How will making daylight saving time permanent affect the economy?

Janet Nguyen Mar 16, 2022
A U.S. bill passed by the Senate would make Daylight Saving Time permanent, ending the need to adjust our clocks every fall and spring. Above, California poppies and Canterbury bells bloom at Diamond Valley Lake, near Hemet, California. David McNew/Getty Images

Most Americans recently set their clocks forward by an hour for daylight saving time, making our evenings brighter and mornings darker. 

But the biannual change to our clocks may end now that the Senate has passed the Sunshine Protection Act, which was originally introduced by Republican Sen. Marco Rubio of Florida back in 2018. 

Last year, he reintroduced the bill, which is co-sponsored by lawmakers from both major political parties.

The bill would keep daylight saving time year-round and take effect next year. It now moves to the House of Representatives for approval before it can be signed into law by President Joe Biden. 

In a press release about the act, lawmakers cited health, economic and public safety benefits for the change, such as the potential for an increase in consumer spending and a reduction in car crashes.  

Hawaii and Arizona — with the exception of the Navajo Nation — do not observe daylight saving time. Nor do the U.S. territories, including Puerto Rico, Guam, American Samoa and the U.S. Virgin Islands.

Michael Downing, the late author of “Spring Forward: The Annual Madness of Daylight Saving Time,” told Marketplace that DST started during World War I. 

A British man by the name of Willliam Willett devised the plan after observing that people were sleeping through “precious hours of daylight” during the summertime,” Downing said.  

The British Parliament was skeptical of a time shift and debated its merits for a decade. 

Germany, however, embraced the idea after catching wind of it and became the first country to enact a daylight saving law. Its aim was to save energy for the war. 

“The British were so embarrassed that they’d been debating it for 10 years, they immediately adopted it,” Downing said. 

The United States established its own daylight saving law in 1918. Republican Sen. James Lankford of Oklahoma argued that “it is well past time to lock the clock and end this experiment.”

David Wagner, an associate professor of management at the University of Oregon, is excited by the move and said it is “a long time coming.”

Many states have been pushing for legislation that would stop time changes by sticking with either daylight saving time or standard time.

This move is important because it would stop us from switching our clocks back and forth, not because having that extra hour of sunlight is inherently better, Wagner explained. 

And those shifts can be harmful. Wagner has conducted studies on this topic with other researchers, finding that there’s an increase in workplace injuries following the change to daylight saving time due to lost sleep. 

Coal mining injuries increased almost 6% on the Monday after the switch, and on top of that, workers saw a roughly 67% increase in lost workdays because of those injuries, according to work by Wagner and Christopher M. Barnes.

Dan Phaneuf, a professor of agricultural and applied economics at the University of Wisconsin-Madison, said it’s unclear whether we would be better off operating on daylight saving time vs. standard time year-round.

But, compared to changing the clocks twice a year, he said he thinks this is a good decision.

Permanently operating according to DST will come with its own set of pros and cons.

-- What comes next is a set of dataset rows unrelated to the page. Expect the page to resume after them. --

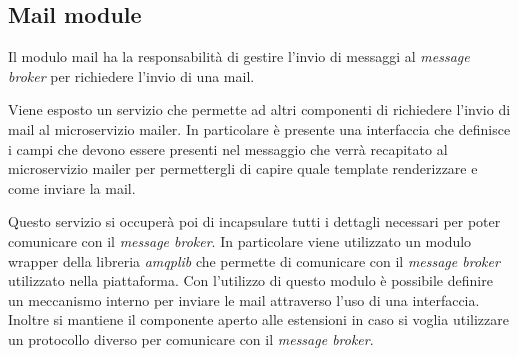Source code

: \subsection{Mail module}
Il modulo mail ha la responsabilità di gestire l'invio di messaggi al \textit{message broker} per richiedere
l'invio di una mail.

Viene esposto un servizio che permette ad altri componenti di richiedere l'invio di mail al microservizio mailer.
In particolare è presente una interfaccia che definisce i campi che devono essere presenti
nel messaggio che verrà recapitato al microservizio mailer per permettergli di capire quale
template renderizzare e come inviare la mail.

Questo servizio si occuperà poi di incapsulare tutti i dettagli necessari per poter comunicare con il
\textit{message broker}. In particolare viene utilizzato un modulo wrapper della libreria \textit{amqplib} che permette di comunicare
con il \textit{message broker} utilizzato nella piattaforma.
Con l'utilizzo di questo modulo è possibile definire un meccanismo interno per inviare le mail
attraverso l'uso di una interfaccia. Inoltre si mantiene il componente aperto alle estensioni
in caso si voglia utilizzare un protocollo diverso per comunicare con il \textit{message broker}.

As you might expect, Wagner summed it up as: “It’s complicated.” 

Businesses have the advantage of seeing increased purchasing activity when there’s an extra hour of sunlight. 

“It has been a remarkably effective retail spending plan,” Downing told us in 2018. “If you give Americans sunlight after work, they tend to stop and shop on their way home.”

Downing said it’s particularly beneficial for retail sectors like outdoor sports, recreation, home repair, landscaping and gardening. 

Steve Calandrillo, a law professor at the University of Washington who has testified before Congress about the merits of ending these shifts, said over email that an additional hour of sunlight would decrease net vehicle fatalities and accidents, noting that pedestrians are also vulnerable to getting hit by cars during twilight. 

However, some misconceptions about daylight saving time persist, such as the notion that it helps conserve energy, even though researchers find little evidence supporting this. 

Matthew J. Kotchen and Laura E. Grant, looking at the state of Indiana, found that daylight saving time actually increased the demand for residential electricity, pushing up electricity bills by an extra $9 million a year because of extra heating and cooling use. 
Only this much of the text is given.